Zgodnie z zapisami ustaw samorządowych w regionie kujawsko – pomorskim mamy dwa miasta stołeczne. Przedstawiciele organów władzy powinni dbać o zrównoważony rozwój obydwu ośrodków. Tymczasem minister Grażyna Gęsicka (lista indywidualnych projektów kluczowych do Programu Infrastruktura i Środowisko oraz Innowacyjna Gospodarka) zapomniała o tych zasadach i w przedstawionej liście zamieściła jedynie jeden projekt przechodzący przez miasto Bydgoszcz przy jednoczesnych trzech projektach z Torunia, zaś na liście rezerwowej znalazły się dwa obiekty toruńskie, przy zaledwie jednym projekcie z Bydgoszczy.

 

Projekty dotyczące rozwoju potencjału naukowo–dydaktycznego największego ośrodka akademickiego w województwie Kujawsko–Pomorskim – miasta dwóch uniwersytetów: Bydgoszczy, w której studiuje około 43 000 studentów – nie znalazły uznania podczas, gdy znalazły się środki dla dwóch toruńskich uczelni, w tym dla jednej prywatnej –  Wyższej Szkoły Kultury Społecznej i Medialnej.  Jednocześnie z dwóch projektów bydgoskich uczelni, jeden z Uniwersytetu Kazimierza Wielkiego znalazł się jedynie na liście rezerwowej, zaś drugi – z Uniwersytetu Technologiczno – Przemysłowego nie znalazł wcale uznania.

 

Nasze zdziwienie wywołuje także brak na liście podstawowej odcinka trasy S5 pomiędzy Żninem a Gnieznem. Brak tego odcinka w 2012 roku spowoduje lukę na trasie łączącej dwa miasta organizujące spotkania Mistrzostw Europy w Piłce Nożnej. Podobne zaskoczenie wywołuje nie wpisanie nawet na listę rezerwową trasy kolejowej z Poznania przez Inowrocław, Bydgoszcz do Tczewa, bez której podróż kolejowa dla kibiców będzie wyjątkowo długa i męcząca. Brak tej trasy nie przeszkodził jednocześnie uargumentowaniu wpisania szlaku kolejowego z Poznania do Szczecina (w którym nie będzie żadnych spotkań EURO, jak w Gdańsku).

 

Także wpisanie na listę rezerwową budowy mostu drogowego przez Wisłę w Toruniu jako „projektu o znaczeniu ponadregionalnym&# 8221; zawiera wątpliwą motywację. Bydgoszcz niemal wszystkie modernizacje i budowy nowych ulic, włącznie z trasami przelotowymi, wykonuje bez udziału budżetu państwa, zaś po wybudowaniu autostrady A1 kolejny most w Toruniu będzie miał tylko i wyłącznie znaczenie lokalne.

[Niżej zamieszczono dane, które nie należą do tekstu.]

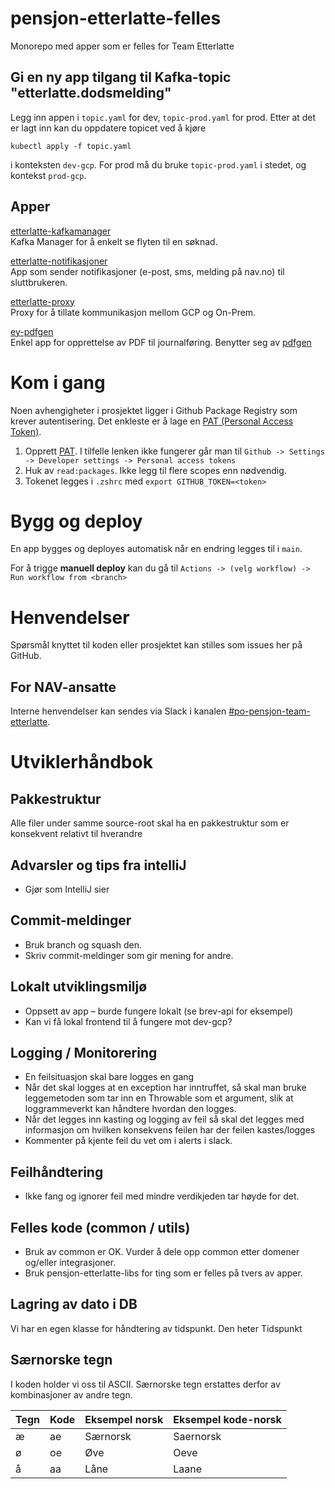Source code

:# pensjon-etterlatte-felles

Monorepo med apper som er felles for Team Etterlatte

## Gi en ny app tilgang til Kafka-topic "etterlatte.dodsmelding"
Legg inn appen i `topic.yaml` for dev, `topic-prod.yaml` for prod. Etter at det er lagt inn
kan du oppdatere topicet ved å kjøre 

```
kubectl apply -f topic.yaml
```

i konteksten `dev-gcp`. For prod må du bruke `topic-prod.yaml` i stedet, og kontekst
`prod-gcp`.


## Apper

[etterlatte-kafkamanager](apps/etterlatte-kafkamanager) \
Kafka Manager for å enkelt se flyten til en søknad.

[etterlatte-notifikasjoner](apps/etterlatte-notifikasjoner) \
App som sender notifikasjoner (e-post, sms, melding på nav.no) til sluttbrukeren.

[etterlatte-proxy](apps/etterlatte-proxy) \
Proxy for å tillate kommunikasjon mellom GCP og On-Prem.

[ey-pdfgen](apps/ey-pdfgen) \
Enkel app for opprettelse av PDF til journalføring. Benytter seg av [pdfgen](https://github.com/navikt/pdfgen)


# Kom i gang

Noen avhengigheter i prosjektet ligger i Github Package Registry som krever autentisering. Det enkleste er å lage en [PAT (Personal Access Token)](https://github.com/settings/tokens).

1. Opprett [PAT](https://github.com/settings/tokens). I tilfelle lenken ikke fungerer går man til `Github -> Settings -> Developer settings -> Personal access tokens`
2. Huk av `read:packages`. Ikke legg til flere scopes enn nødvendig.
3. Tokenet legges i `.zshrc` med `export GITHUB_TOKEN=<token>`


# Bygg og deploy

En app bygges og deployes automatisk når en endring legges til i `main`. 

For å trigge **manuell deploy** kan du gå til `Actions -> (velg workflow) -> Run workflow from <branch>`


# Henvendelser

Spørsmål knyttet til koden eller prosjektet kan stilles som issues her på GitHub.


## For NAV-ansatte

Interne henvendelser kan sendes via Slack i kanalen [#po-pensjon-team-etterlatte](https://nav-it.slack.com/archives/C01KJ597UAU).

# Utviklerhåndbok
## Pakkestruktur
Alle filer under samme source-root skal ha en pakkestruktur som er konsekvent relativt til hverandre
## Advarsler og tips fra intelliJ
* Gjør som IntelliJ sier
## Commit-meldinger
* Bruk branch og squash den.
* Skriv commit-meldinger som gir mening for andre.
## Lokalt utviklingsmiljø
* Oppsett av app – burde fungere lokalt (se brev-api for eksempel)
* Kan vi få lokal frontend til å fungere mot dev-gcp?
## Logging / Monitorering
* En feilsituasjon skal bare logges en gang
* Når det skal logges at en exception har inntruffet, så skal man bruke leggemetoden som tar inn en Throwable som et 
argument, slik at loggrammeverkt kan håndtere hvordan den logges.
* Når det legges inn kasting og logging av feil så skal det legges med informasjon om hvilken konsekvens feilen har der
feilen kastes/logges 
* Kommenter på kjente feil du vet om i alerts i slack.
## Feilhåndtering
* Ikke fang og ignorer feil med mindre verdikjeden tar høyde for det.
## Felles kode (common / utils)
* Bruk av common er OK. Vurder å dele opp common etter domener og/eller integrasjoner.
* Bruk pensjon-etterlatte-libs for ting som er felles på tvers av apper.
## Lagring av dato i DB
Vi har en egen klasse for håndtering av tidspunkt. Den heter Tidspunkt
## Særnorske tegn
I koden holder vi oss til ASCII. Særnorske tegn erstattes derfor av kombinasjoner av andre tegn.

| Tegn | Kode | Eksempel norsk | Eksempel kode-norsk |
|------|------|----------------|---------------------|
| æ    | ae   | Særnorsk       | Saernorsk           |
| ø    | oe   | Øve            | Oeve                |
| å    | aa   | Låne           | Laane               |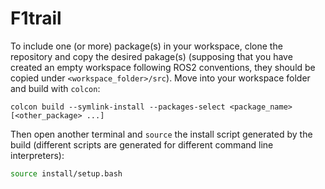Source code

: # F1trail
To include one (or more) package(s) in your workspace, clone the repository and copy the desired pakage(s) (supposing that you have created an empty workspace following ROS2 conventions, they should be copied under ```<workspace_folder>/src```).
Move into your workspace folder and build with ```colcon```:
```
colcon build --symlink-install --packages-select <package_name> [<other_package> ...]
```
Then open another terminal and ```source``` the install script generated by the build (different scripts are generated for different command line interpreters):

```bash
source install/setup.bash
```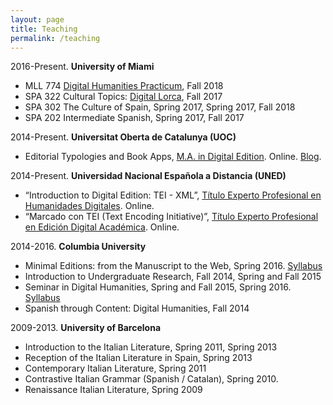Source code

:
 ```yaml
---
layout: page
title: Teaching
permalink: /teaching
---										
```


2016-Present. **University of Miami**

- MLL 774 [Digital Humanities Practicum](http://susannalles.com/DHPracticum/), Fall 2018
- SPA 322 Cultural Topics: [Digital Lorca](/teaching/SPA322/), Fall 2017
- SPA 302 The Culture of Spain, Spring 2017, Spring 2017, Fall 2018
- SPA 202 Intermediate Spanish, Spring 2017, Fall 2017

2014-Present. **Universitat Oberta de Catalunya (UOC)**

- Editorial Typologies and Book Apps, [M.A. in Digital Edition](http://estudios.uoc.edu/es/masters-posgrados-especializaciones/master/artes-humanidades/edicion-digital/presentacion). Online. [Blog](http://eah.uoc.edu/materials/edicio-digital/?lang=es). 

2014-Present. **Universidad Nacional Española a Distancia (UNED)**

- “Introduction to Digital Edition: TEI - XML”, [Título Experto Profesional en Humanidades Digitales](http://linhd.es/p/titulo-propio-experto-profesional-en-humanidades-digitales/). Online. 
- “Marcado con TEI (Text Encoding Initiative)”, [Título Experto Profesional en Edición Digital Académica](http://linhd.es/p/titulo-propio-experto-en-edicion-digital-academica/). Online. 

2014-2016. **Columbia University**

- Minimal Editions: from the Manuscript to the Web, Spring 2016. [Syllabus](/teaching/syllabi/MinimalEditions.html)
- Introduction to Undergraduate Research, Fall 2014, Spring and Fall 2015
- Seminar in Digital Humanities, Spring and Fall 2015, Spring 2016. [Syllabus](/teaching/syllabi/DHSeminar.html)
- Spanish through Content: Digital Humanities, Fall 2014
	

2009-2013. **University of Barcelona**

- Introduction to the Italian Literature, Spring 2011, Spring 2013
- Reception of the Italian Literature in Spain, Spring 2013
- Contemporary Italian Literature, Spring 2011
- Contrastive Italian Grammar (Spanish / Catalan), Spring 2010.
- Renaissance Italian Literature, Spring 2009

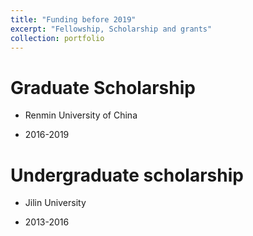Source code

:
 ```yaml
---
title: "Funding before 2019"
excerpt: "Fellowship, Scholarship and grants"
collection: portfolio
---
```


Graduate Scholarship 
======
- Renmin University of China

- 2016-2019





Undergraduate scholarship
======
- Jilin University

- 2013-2016




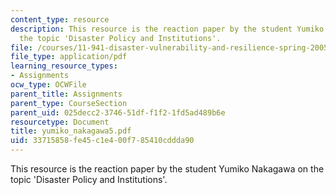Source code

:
 ```yaml
---
content_type: resource
description: This resource is the reaction paper by the student Yumiko Nakagawa on
  the topic 'Disaster Policy and Institutions'.
file: /courses/11-941-disaster-vulnerability-and-resilience-spring-2005/33715858fe45c1e400f785410cddda90_yumiko_nakagawa5.pdf
file_type: application/pdf
learning_resource_types:
- Assignments
ocw_type: OCWFile
parent_title: Assignments
parent_type: CourseSection
parent_uid: 025decc2-3746-51df-f1f2-1fd5ad489b6e
resourcetype: Document
title: yumiko_nakagawa5.pdf
uid: 33715858-fe45-c1e4-00f7-85410cddda90
---
```

This resource is the reaction paper by the student Yumiko Nakagawa on the topic 'Disaster Policy and Institutions'.

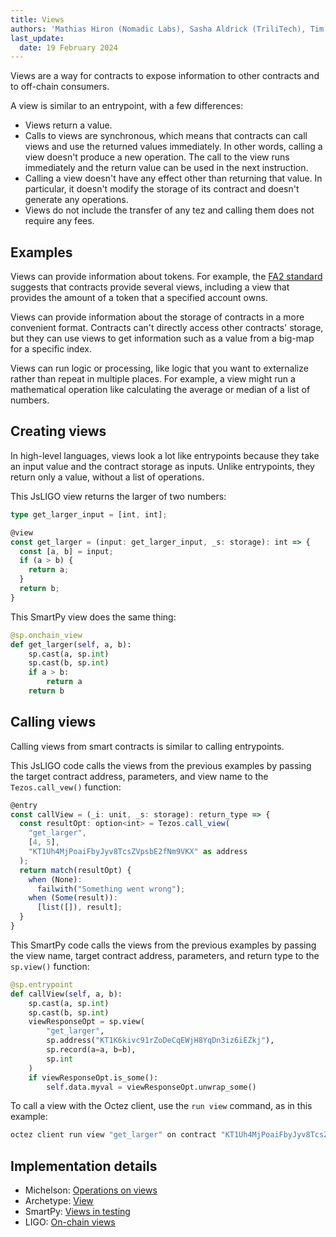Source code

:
 ```yaml
---
title: Views
authors: 'Mathias Hiron (Nomadic Labs), Sasha Aldrick (TriliTech), Tim McMackin (TriliTech)'
last_update:
  date: 19 February 2024
---
```


Views are a way for contracts to expose information to other contracts and to off-chain consumers.

A view is similar to an entrypoint, with a few differences:

- Views return a value.
- Calls to views are synchronous, which means that contracts can call views and use the returned values immediately.
In other words, calling a view doesn't produce a new operation.
The call to the view runs immediately and the return value can be used in the next instruction.
- Calling a view doesn't have any effect other than returning that value.
In particular, it doesn't modify the storage of its contract and doesn't generate any operations.
- Views do not include the transfer of any tez and calling them does not require any fees.

## Examples

Views can provide information about tokens.
For example, the [FA2 standard](../architecture/tokens/FA2) suggests that contracts provide several views, including a view that provides the amount of a token that a specified account owns.

Views can provide information about the storage of contracts in a more convenient format.
Contracts can't directly access other contracts' storage, but they can use views to get information such as a value from a big-map for a specific index.

Views can run logic or processing, like logic that you want to externalize rather than repeat in multiple places.
For example, a view might run a mathematical operation like calculating the average or median of a list of numbers.

## Creating views

In high-level languages, views look a lot like entrypoints because they take an input value and the contract storage as inputs.
Unlike entrypoints, they return only a value, without a list of operations.

This JsLIGO view returns the larger of two numbers:

```ts
type get_larger_input = [int, int];

@view
const get_larger = (input: get_larger_input, _s: storage): int => {
  const [a, b] = input;
  if (a > b) {
    return a;
  }
  return b;
}
```

This SmartPy view does the same thing:

```python
@sp.onchain_view
def get_larger(self, a, b):
    sp.cast(a, sp.int)
    sp.cast(b, sp.int)
    if a > b:
        return a
    return b
```

## Calling views

Calling views from smart contracts is similar to calling entrypoints.

This JsLIGO code calls the views from the previous examples by passing the target contract address, parameters, and view name to the `Tezos.call_vew()` function:

```ts
@entry
const callView = (_i: unit, _s: storage): return_type => {
  const resultOpt: option<int> = Tezos.call_view(
    "get_larger",
    [4, 5],
    "KT1Uh4MjPoaiFbyJyv8TcsZVpsbE2fNm9VKX" as address
  );
  return match(resultOpt) {
    when (None):
      failwith("Something went wrong");
    when (Some(result)):
      [list([]), result];
  }
}
```

This SmartPy code calls the views from the previous examples by passing the view name, target contract address, parameters, and return type to the `sp.view()` function:

```python
@sp.entrypoint
def callView(self, a, b):
    sp.cast(a, sp.int)
    sp.cast(b, sp.int)
    viewResponseOpt = sp.view(
        "get_larger",
        sp.address("KT1K6kivc91rZoDeCqEWjH8YqDn3iz6iEZkj"),
        sp.record(a=a, b=b),
        sp.int
    )
    if viewResponseOpt.is_some():
        self.data.myval = viewResponseOpt.unwrap_some()
```

To call a view with the Octez client, use the `run view` command, as in this example:

```bash
octez client run view "get_larger" on contract "KT1Uh4MjPoaiFbyJyv8TcsZVpsbE2fNm9VKX" with input "Pair 4 5"
```
<!-- TODO link to info on encoding param values -->

## Implementation details

- Michelson: [Operations on views](https://tezos.gitlab.io/active/michelson.html#operations-on-views)
- Archetype: [View](https://archetype-lang.org/docs/reference/declarations/view)
- SmartPy: [Views in testing](https://smartpy.io/manual/scenarios/testing_contracts#views)
- LIGO: [On-chain views](https://ligolang.org/docs/protocol/hangzhou#on-chain-views)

Podobnie środki mogą się znaleźć dla Toruńskiego Parku Przemysłowego, zaś dla jego odpowiednika w Bydgoszczy – nie.

 

            Nie chodzi nam o podważenie celowości finansowania projektów toruńskich, lecz jedynie o to, aby oba miasta były traktowane równo i sprawiedliwie. Nie wolno faworyzować jednego z nich kosztem drugiego. Bydgoszcz jest największym miastem w regionie, ósmym co do wielkości w kraju i prawie dwukrotnie większym od sąsiedniego Torunia. Ponad 370 tysięcy  bydgoszczan chce mieć gwarancje, że płacone przez nich podatki wracają na inwestycje niezbędne rozwojowi miast i całego regionu.